Auch Commerzbank-Experte Solveen geht davon aus, dass die deutsche Wirtschaft in den kommenden Quartalen an Fahrt verlieren wird. Ein Ende des Aufschwungs ist aber auch für Solveen nicht in Sicht. Die weiter extrem lockere Geldpolitik der Europäischen Zentralbank (EZB ) werde die Konjunktur anschieben, sagte der Experte.

Euro gibt nach

Der Eurokurs ist am Freitag im Vormittagshandel nach den enttäuschenden Produktionsdaten aus Deutschland gefallen. Die europäische Gemeinschaftswährung wurde zuletzt bei 1,2225 US-Dollar gehandelt. Im frühen Handel war der Euro noch zeitweise bis auf 1,2260 Dollar gestiegen. Die Europäische Zentralbank (EZB) hatte den Referenzkurs am Donnerstagnachmittag auf 1,2260 Dollar festgesetzt.

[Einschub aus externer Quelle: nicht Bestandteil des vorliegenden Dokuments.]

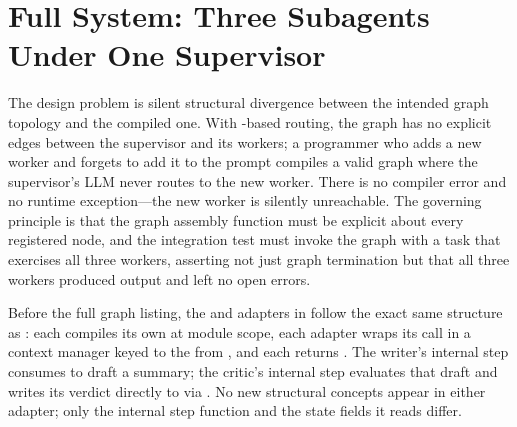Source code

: \section{Full System: Three Subagents Under One Supervisor}
\label{sec:sup-full}

The design problem is silent structural divergence between the intended
graph topology and the compiled one. With -based routing,
the graph has no explicit edges between the supervisor and its workers; a
programmer who adds a new worker and forgets to add it to the
 prompt compiles a valid graph where the supervisor's
LLM never routes to the new worker. There is no compiler error and no
runtime exception---the new worker is silently unreachable. The governing
principle is that the graph assembly function must be explicit about every
registered node, and the integration test must invoke the graph with a task
that exercises all three workers, asserting not just graph termination but
that all three workers produced output and left no open errors.

Before the full graph listing, the  and
 adapters in  follow the exact same
structure as : each compiles its own
 at module scope, each adapter wraps its 
call in a  context manager keyed to the
 from , and each
returns . The writer's
internal step consumes 
to draft a summary; the critic's internal step evaluates that draft and
writes its verdict directly to  via
.
No new structural concepts appear in either adapter; only the internal step
function and the state fields it reads differ.

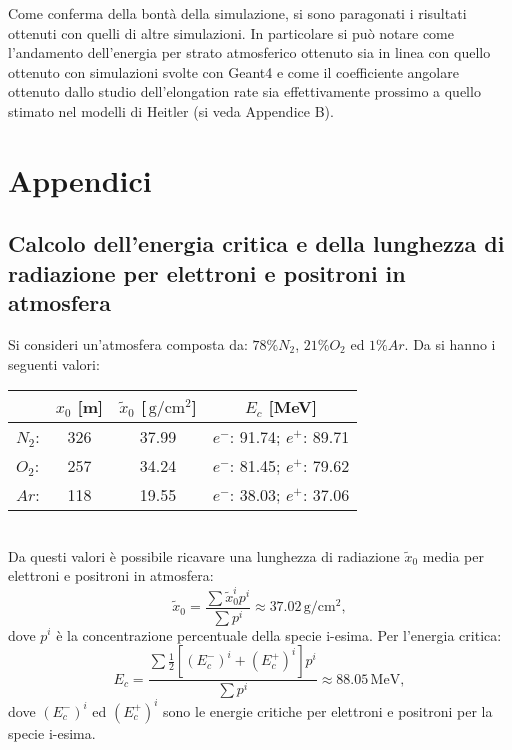 \documentclass[10pt,a4paper,usenatbib]{article}
\newcommand*{\unit}[1]{\ensuremath{\mathrm{\,#1}}}                              %
\begin{document}
Come conferma della bontà della simulazione, si sono paragonati i risultati ottenuti con quelli di altre simulazioni. In particolare si può notare come l'andamento dell'energia per strato atmosferico ottenuto sia in linea con quello ottenuto con simulazioni svolte con Geant4 e come il coefficiente angolare ottenuto dallo studio dell'elongation rate sia effettivamente prossimo a quello stimato nel modelli di Heitler (si veda Appendice B). 


\pagebreak
\appendix
\section{Appendici}
\subsection{Calcolo dell'energia critica e della lunghezza di radiazione per elettroni e positroni in atmosfera}
\label{appendix:a}
Si consideri un'atmosfera composta da: $78\% N_2$, $21\% O_2$ ed $1\% Ar$. Da \cite{Olive:2016xmw} si hanno i seguenti valori: 
\begin{table}[h!]
\centering
\begin{tabular}{lccc}
\toprule
                      &   $x_0$ [m]   &   $\tilde{x}_0$ [$\unit{g/cm^2}$]   &   $E_c$ [MeV]                  \\                          
\midrule
$N_2$:          &   326              &   37.99                               &  $e^-$: 91.74; $e^+$: 89.71        \\
$O_2$:          &   257              &   34.24                               &  $e^-$: 81.45; $e^+$: 79.62         \\
$Ar$:             &   118              &   19.55                               &  $e^-$: 38.03; $e^+$: 37.06          \\
\bottomrule
\end{tabular}
\end{table}
\\Da questi valori è possibile ricavare una lunghezza di radiazione $\tilde{x}_0$ media per elettroni e positroni in atmosfera: \\
\begin{equation*}
\tilde{x}_0 = \frac{\sum\tilde{x}_0^i p^i}{\sum p^i} \approx 37.02\unit{g/cm^2},
\end{equation*}
dove $p^i$ è la concentrazione percentuale della specie i-esima. Per l'energia critica:
\begin{equation*}
E_c = \frac{\sum \frac 1 2 {\left[\left(E_c^-\right)^i + \left(E_c^+\right)^i\right]} p^i}{\sum p^i} \approx 88.05\unit{MeV},
\end{equation*}
dove $\left(E_c^-\right)^i$ ed $\left(E_c^+\right)^i$ sono le energie critiche per elettroni e positroni per la specie i-esima.
\end{document}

US-Arbeitslosenquote verharrt weiter auf tiefstem Stand seit 2000

In den USA profitiert die Wirtschaft weiter von einem robusten Arbeitsmarkt. Im März hat die Arbeitslosenquote unverändert bei 4,1 Prozent gelegen, wie das US-Arbeitsministerium am Freitag in Washington mitteilte. Niedriger war die Arbeitslosenquote zuletzt im Jahr 2000.
Experten hatten allerdings mit einem Rückgang der Quote auf 4,0 Prozent gerechnet. Bereits seit vergangenem Oktober verharrt die Arbeitslosenquote bei 4,1 Prozent.
Seit etwa acht Jahren geht die Arbeitslosigkeit in den USA tendenziell zurück. Im Jahr 2010 war sie noch deutlich höher gewesen. Die Arbeitslosenquote hatte damals nahe 10 Prozent gelegen.
 
Erstellt am 06.04.2018, um 9:15 Uhr. Zuletzt aktualisiert am 06.04.2018, um 14:45 Uhr.